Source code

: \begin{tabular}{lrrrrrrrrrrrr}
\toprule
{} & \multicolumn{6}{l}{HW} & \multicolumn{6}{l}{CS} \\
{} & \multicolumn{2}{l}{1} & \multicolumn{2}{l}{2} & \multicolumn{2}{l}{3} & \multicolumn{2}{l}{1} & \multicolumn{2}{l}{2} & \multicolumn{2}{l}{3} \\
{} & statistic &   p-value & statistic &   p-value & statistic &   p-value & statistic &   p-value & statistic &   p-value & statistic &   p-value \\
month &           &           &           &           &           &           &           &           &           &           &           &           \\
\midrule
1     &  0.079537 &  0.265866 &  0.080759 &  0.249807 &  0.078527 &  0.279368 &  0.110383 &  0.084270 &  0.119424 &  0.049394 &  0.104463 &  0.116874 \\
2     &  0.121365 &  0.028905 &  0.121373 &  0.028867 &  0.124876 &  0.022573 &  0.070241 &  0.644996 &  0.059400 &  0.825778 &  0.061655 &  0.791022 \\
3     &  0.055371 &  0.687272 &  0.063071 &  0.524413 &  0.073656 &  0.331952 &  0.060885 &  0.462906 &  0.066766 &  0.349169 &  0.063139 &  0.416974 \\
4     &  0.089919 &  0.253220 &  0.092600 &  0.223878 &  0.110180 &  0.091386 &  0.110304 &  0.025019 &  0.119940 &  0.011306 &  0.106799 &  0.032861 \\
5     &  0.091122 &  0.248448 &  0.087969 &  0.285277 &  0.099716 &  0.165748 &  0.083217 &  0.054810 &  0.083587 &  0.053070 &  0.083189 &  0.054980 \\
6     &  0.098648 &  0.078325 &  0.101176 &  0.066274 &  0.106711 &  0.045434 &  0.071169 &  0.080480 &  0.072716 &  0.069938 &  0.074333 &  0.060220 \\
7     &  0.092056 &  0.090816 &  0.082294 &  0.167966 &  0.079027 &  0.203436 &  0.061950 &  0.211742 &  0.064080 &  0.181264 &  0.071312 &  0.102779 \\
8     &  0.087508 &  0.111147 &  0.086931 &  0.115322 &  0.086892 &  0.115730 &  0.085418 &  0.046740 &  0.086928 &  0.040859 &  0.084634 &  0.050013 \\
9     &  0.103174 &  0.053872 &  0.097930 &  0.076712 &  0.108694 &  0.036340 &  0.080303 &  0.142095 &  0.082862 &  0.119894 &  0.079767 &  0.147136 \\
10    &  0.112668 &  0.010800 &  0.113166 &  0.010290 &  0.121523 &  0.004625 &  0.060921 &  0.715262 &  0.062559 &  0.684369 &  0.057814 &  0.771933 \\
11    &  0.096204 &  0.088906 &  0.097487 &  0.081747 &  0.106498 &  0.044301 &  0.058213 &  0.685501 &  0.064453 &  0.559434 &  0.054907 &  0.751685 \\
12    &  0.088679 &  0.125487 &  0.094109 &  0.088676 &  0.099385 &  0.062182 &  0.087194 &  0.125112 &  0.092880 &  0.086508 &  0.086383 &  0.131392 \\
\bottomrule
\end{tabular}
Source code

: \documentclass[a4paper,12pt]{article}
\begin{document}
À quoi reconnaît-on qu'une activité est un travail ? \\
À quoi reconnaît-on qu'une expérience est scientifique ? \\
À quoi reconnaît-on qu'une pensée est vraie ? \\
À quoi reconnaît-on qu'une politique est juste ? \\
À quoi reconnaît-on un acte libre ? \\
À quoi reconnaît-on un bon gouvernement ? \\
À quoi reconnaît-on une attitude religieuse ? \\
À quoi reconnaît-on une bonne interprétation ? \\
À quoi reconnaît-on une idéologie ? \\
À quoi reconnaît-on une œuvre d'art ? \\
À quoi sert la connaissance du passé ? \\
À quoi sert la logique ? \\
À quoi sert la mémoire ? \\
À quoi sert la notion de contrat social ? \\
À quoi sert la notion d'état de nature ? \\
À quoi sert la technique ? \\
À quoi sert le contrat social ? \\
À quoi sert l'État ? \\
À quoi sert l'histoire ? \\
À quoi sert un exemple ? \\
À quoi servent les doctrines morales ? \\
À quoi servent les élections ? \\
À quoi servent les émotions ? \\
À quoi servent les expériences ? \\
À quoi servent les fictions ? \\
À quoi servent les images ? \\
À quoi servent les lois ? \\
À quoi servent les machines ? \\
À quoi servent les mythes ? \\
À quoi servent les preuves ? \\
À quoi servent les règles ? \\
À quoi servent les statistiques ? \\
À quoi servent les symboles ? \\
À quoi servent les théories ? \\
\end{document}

* * * * * * * * *

[ACTION ITEM]
Write the records out again, character for character.

[ANSWER TO THIS EXERCISE]
Source code

: \begin{tabular}{lrrrrrrrrrrrr}
\toprule
{} & \multicolumn{6}{l}{HW} & \multicolumn{6}{l}{CS} \\
{} & \multicolumn{2}{l}{1} & \multicolumn{2}{l}{2} & \multicolumn{2}{l}{3} & \multicolumn{2}{l}{1} & \multicolumn{2}{l}{2} & \multicolumn{2}{l}{3} \\
{} & statistic &   p-value & statistic &   p-value & statistic &   p-value & statistic &   p-value & statistic &   p-value & statistic &   p-value \\
month &           &           &           &           &           &           &           &           &           &           &           &           \\
\midrule
1     &  0.079537 &  0.265866 &  0.080759 &  0.249807 &  0.078527 &  0.279368 &  0.110383 &  0.084270 &  0.119424 &  0.049394 &  0.104463 &  0.116874 \\
2     &  0.121365 &  0.028905 &  0.121373 &  0.028867 &  0.124876 &  0.022573 &  0.070241 &  0.644996 &  0.059400 &  0.825778 &  0.061655 &  0.791022 \\
3     &  0.055371 &  0.687272 &  0.063071 &  0.524413 &  0.073656 &  0.331952 &  0.060885 &  0.462906 &  0.066766 &  0.349169 &  0.063139 &  0.416974 \\
4     &  0.089919 &  0.253220 &  0.092600 &  0.223878 &  0.110180 &  0.091386 &  0.110304 &  0.025019 &  0.119940 &  0.011306 &  0.106799 &  0.032861 \\
5     &  0.091122 &  0.248448 &  0.087969 &  0.285277 &  0.099716 &  0.165748 &  0.083217 &  0.054810 &  0.083587 &  0.053070 &  0.083189 &  0.054980 \\
6     &  0.098648 &  0.078325 &  0.101176 &  0.066274 &  0.106711 &  0.045434 &  0.071169 &  0.080480 &  0.072716 &  0.069938 &  0.074333 &  0.060220 \\
7     &  0.092056 &  0.090816 &  0.082294 &  0.167966 &  0.079027 &  0.203436 &  0.061950 &  0.211742 &  0.064080 &  0.181264 &  0.071312 &  0.102779 \\
8     &  0.087508 &  0.111147 &  0.086931 &  0.115322 &  0.086892 &  0.115730 &  0.085418 &  0.046740 &  0.086928 &  0.040859 &  0.084634 &  0.050013 \\
9     &  0.103174 &  0.053872 &  0.097930 &  0.076712 &  0.108694 &  0.036340 &  0.080303 &  0.142095 &  0.082862 &  0.119894 &  0.079767 &  0.147136 \\
10    &  0.112668 &  0.010800 &  0.113166 &  0.010290 &  0.121523 &  0.004625 &  0.060921 &  0.715262 &  0.062559 &  0.684369 &  0.057814 &  0.771933 \\
11    &  0.096204 &  0.088906 &  0.097487 &  0.081747 &  0.106498 &  0.044301 &  0.058213 &  0.685501 &  0.064453 &  0.559434 &  0.054907 &  0.751685 \\
12    &  0.088679 &  0.125487 &  0.094109 &  0.088676 &  0.099385 &  0.062182 &  0.087194 &  0.125112 &  0.092880 &  0.086508 &  0.086383 &  0.131392 \\
\bottomrule
\end{tabular}
Source code

: \documentclass[a4paper,12pt]{article}
\begin{document}
À quoi reconnaît-on qu'une activité est un travail ? \\
À quoi reconnaît-on qu'une expérience est scientifique ? \\
À quoi reconnaît-on qu'une pensée est vraie ? \\
À quoi reconnaît-on qu'une politique est juste ? \\
À quoi reconnaît-on un acte libre ? \\
À quoi reconnaît-on un bon gouvernement ? \\
À quoi reconnaît-on une attitude religieuse ? \\
À quoi reconnaît-on une bonne interprétation ? \\
À quoi reconnaît-on une idéologie ? \\
À quoi reconnaît-on une œuvre d'art ? \\
À quoi sert la connaissance du passé ? \\
À quoi sert la logique ? \\
À quoi sert la mémoire ? \\
À quoi sert la notion de contrat social ? \\
À quoi sert la notion d'état de nature ? \\
À quoi sert la technique ? \\
À quoi sert le contrat social ? \\
À quoi sert l'État ? \\
À quoi sert l'histoire ? \\
À quoi sert un exemple ? \\
À quoi servent les doctrines morales ? \\
À quoi servent les élections ? \\
À quoi servent les émotions ? \\
À quoi servent les expériences ? \\
À quoi servent les fictions ? \\
À quoi servent les images ? \\
À quoi servent les lois ? \\
À quoi servent les machines ? \\
À quoi servent les mythes ? \\
À quoi servent les preuves ? \\
À quoi servent les règles ? \\
À quoi servent les statistiques ? \\
À quoi servent les symboles ? \\
À quoi servent les théories ? \\
\end{document}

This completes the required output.